* LISTED RECORDS *
*-*-*
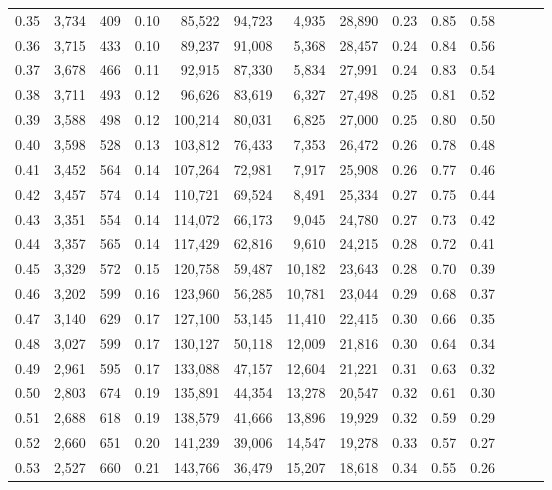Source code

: \begin{tabular}{rrrrrrrrrrrrrr}
0.35 &  3,734 &  409 &  0.10 &   85,522 &   94,723 &   4,935 &  28,890 &  0.23 &  0.85 &      0.58 \\
0.36 &  3,715 &  433 &  0.10 &   89,237 &   91,008 &   5,368 &  28,457 &  0.24 &  0.84 &      0.56 \\
0.37 &  3,678 &  466 &  0.11 &   92,915 &   87,330 &   5,834 &  27,991 &  0.24 &  0.83 &      0.54 \\
0.38 &  3,711 &  493 &  0.12 &   96,626 &   83,619 &   6,327 &  27,498 &  0.25 &  0.81 &      0.52 \\
0.39 &  3,588 &  498 &  0.12 &  100,214 &   80,031 &   6,825 &  27,000 &  0.25 &  0.80 &      0.50 \\
0.40 &  3,598 &  528 &  0.13 &  103,812 &   76,433 &   7,353 &  26,472 &  0.26 &  0.78 &      0.48 \\
0.41 &  3,452 &  564 &  0.14 &  107,264 &   72,981 &   7,917 &  25,908 &  0.26 &  0.77 &      0.46 \\
0.42 &  3,457 &  574 &  0.14 &  110,721 &   69,524 &   8,491 &  25,334 &  0.27 &  0.75 &      0.44 \\
0.43 &  3,351 &  554 &  0.14 &  114,072 &   66,173 &   9,045 &  24,780 &  0.27 &  0.73 &      0.42 \\
0.44 &  3,357 &  565 &  0.14 &  117,429 &   62,816 &   9,610 &  24,215 &  0.28 &  0.72 &      0.41 \\
0.45 &  3,329 &  572 &  0.15 &  120,758 &   59,487 &  10,182 &  23,643 &  0.28 &  0.70 &      0.39 \\
0.46 &  3,202 &  599 &  0.16 &  123,960 &   56,285 &  10,781 &  23,044 &  0.29 &  0.68 &      0.37 \\
0.47 &  3,140 &  629 &  0.17 &  127,100 &   53,145 &  11,410 &  22,415 &  0.30 &  0.66 &      0.35 \\
0.48 &  3,027 &  599 &  0.17 &  130,127 &   50,118 &  12,009 &  21,816 &  0.30 &  0.64 &      0.34 \\
0.49 &  2,961 &  595 &  0.17 &  133,088 &   47,157 &  12,604 &  21,221 &  0.31 &  0.63 &      0.32 \\
0.50 &  2,803 &  674 &  0.19 &  135,891 &   44,354 &  13,278 &  20,547 &  0.32 &  0.61 &      0.30 \\
0.51 &  2,688 &  618 &  0.19 &  138,579 &   41,666 &  13,896 &  19,929 &  0.32 &  0.59 &      0.29 \\
0.52 &  2,660 &  651 &  0.20 &  141,239 &   39,006 &  14,547 &  19,278 &  0.33 &  0.57 &      0.27 \\
0.53 &  2,527 &  660 &  0.21 &  143,766 &   36,479 &  15,207 &  18,618 &  0.34 &  0.55 &      0.26 \\

\end{tabular}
*-*-*
* ASSIGNED TASK *
With the pictures removed, return each record above exactly as given.

* RESULT OF THE TASK *
Source code

: \begin{tabular}{rrrrrrrrrrrrrr}
0.35 &  3,734 &  409 &  0.10 &   85,522 &   94,723 &   4,935 &  28,890 &  0.23 &  0.85 &      0.58 \\
0.36 &  3,715 &  433 &  0.10 &   89,237 &   91,008 &   5,368 &  28,457 &  0.24 &  0.84 &      0.56 \\
0.37 &  3,678 &  466 &  0.11 &   92,915 &   87,330 &   5,834 &  27,991 &  0.24 &  0.83 &      0.54 \\
0.38 &  3,711 &  493 &  0.12 &   96,626 &   83,619 &   6,327 &  27,498 &  0.25 &  0.81 &      0.52 \\
0.39 &  3,588 &  498 &  0.12 &  100,214 &   80,031 &   6,825 &  27,000 &  0.25 &  0.80 &      0.50 \\
0.40 &  3,598 &  528 &  0.13 &  103,812 &   76,433 &   7,353 &  26,472 &  0.26 &  0.78 &      0.48 \\
0.41 &  3,452 &  564 &  0.14 &  107,264 &   72,981 &   7,917 &  25,908 &  0.26 &  0.77 &      0.46 \\
0.42 &  3,457 &  574 &  0.14 &  110,721 &   69,524 &   8,491 &  25,334 &  0.27 &  0.75 &      0.44 \\
0.43 &  3,351 &  554 &  0.14 &  114,072 &   66,173 &   9,045 &  24,780 &  0.27 &  0.73 &      0.42 \\
0.44 &  3,357 &  565 &  0.14 &  117,429 &   62,816 &   9,610 &  24,215 &  0.28 &  0.72 &      0.41 \\
0.45 &  3,329 &  572 &  0.15 &  120,758 &   59,487 &  10,182 &  23,643 &  0.28 &  0.70 &      0.39 \\
0.46 &  3,202 &  599 &  0.16 &  123,960 &   56,285 &  10,781 &  23,044 &  0.29 &  0.68 &      0.37 \\
0.47 &  3,140 &  629 &  0.17 &  127,100 &   53,145 &  11,410 &  22,415 &  0.30 &  0.66 &      0.35 \\
0.48 &  3,027 &  599 &  0.17 &  130,127 &   50,118 &  12,009 &  21,816 &  0.30 &  0.64 &      0.34 \\
0.49 &  2,961 &  595 &  0.17 &  133,088 &   47,157 &  12,604 &  21,221 &  0.31 &  0.63 &      0.32 \\
0.50 &  2,803 &  674 &  0.19 &  135,891 &   44,354 &  13,278 &  20,547 &  0.32 &  0.61 &      0.30 \\
0.51 &  2,688 &  618 &  0.19 &  138,579 &   41,666 &  13,896 &  19,929 &  0.32 &  0.59 &      0.29 \\
0.52 &  2,660 &  651 &  0.20 &  141,239 &   39,006 &  14,547 &  19,278 &  0.33 &  0.57 &      0.27 \\
0.53 &  2,527 &  660 &  0.21 &  143,766 &   36,479 &  15,207 &  18,618 &  0.34 &  0.55 &      0.26 \\

\end{tabular}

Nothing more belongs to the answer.